:: Work task ::
For the string "harjoitustyo", find every matching line in the records and copy it.
Input below:
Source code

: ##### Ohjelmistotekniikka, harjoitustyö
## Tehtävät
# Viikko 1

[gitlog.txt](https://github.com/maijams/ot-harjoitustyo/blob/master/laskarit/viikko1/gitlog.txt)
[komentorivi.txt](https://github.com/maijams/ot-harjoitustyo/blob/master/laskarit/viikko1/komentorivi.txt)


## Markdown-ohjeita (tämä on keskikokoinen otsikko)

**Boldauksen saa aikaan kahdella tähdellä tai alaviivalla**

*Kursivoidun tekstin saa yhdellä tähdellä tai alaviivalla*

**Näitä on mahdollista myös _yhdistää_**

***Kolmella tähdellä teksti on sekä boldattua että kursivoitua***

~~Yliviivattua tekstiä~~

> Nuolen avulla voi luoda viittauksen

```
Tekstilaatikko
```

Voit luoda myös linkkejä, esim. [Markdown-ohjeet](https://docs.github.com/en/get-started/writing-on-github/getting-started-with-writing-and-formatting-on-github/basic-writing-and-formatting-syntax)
End of Input.
:: Problem solution ::
[gitlog.txt](https://github.com/maijams/ot-harjoitustyo/blob/master/laskarit/viikko1/gitlog.txt)
[komentorivi.txt](https://github.com/maijams/ot-harjoitustyo/blob/master/laskarit/viikko1/komentorivi.txt)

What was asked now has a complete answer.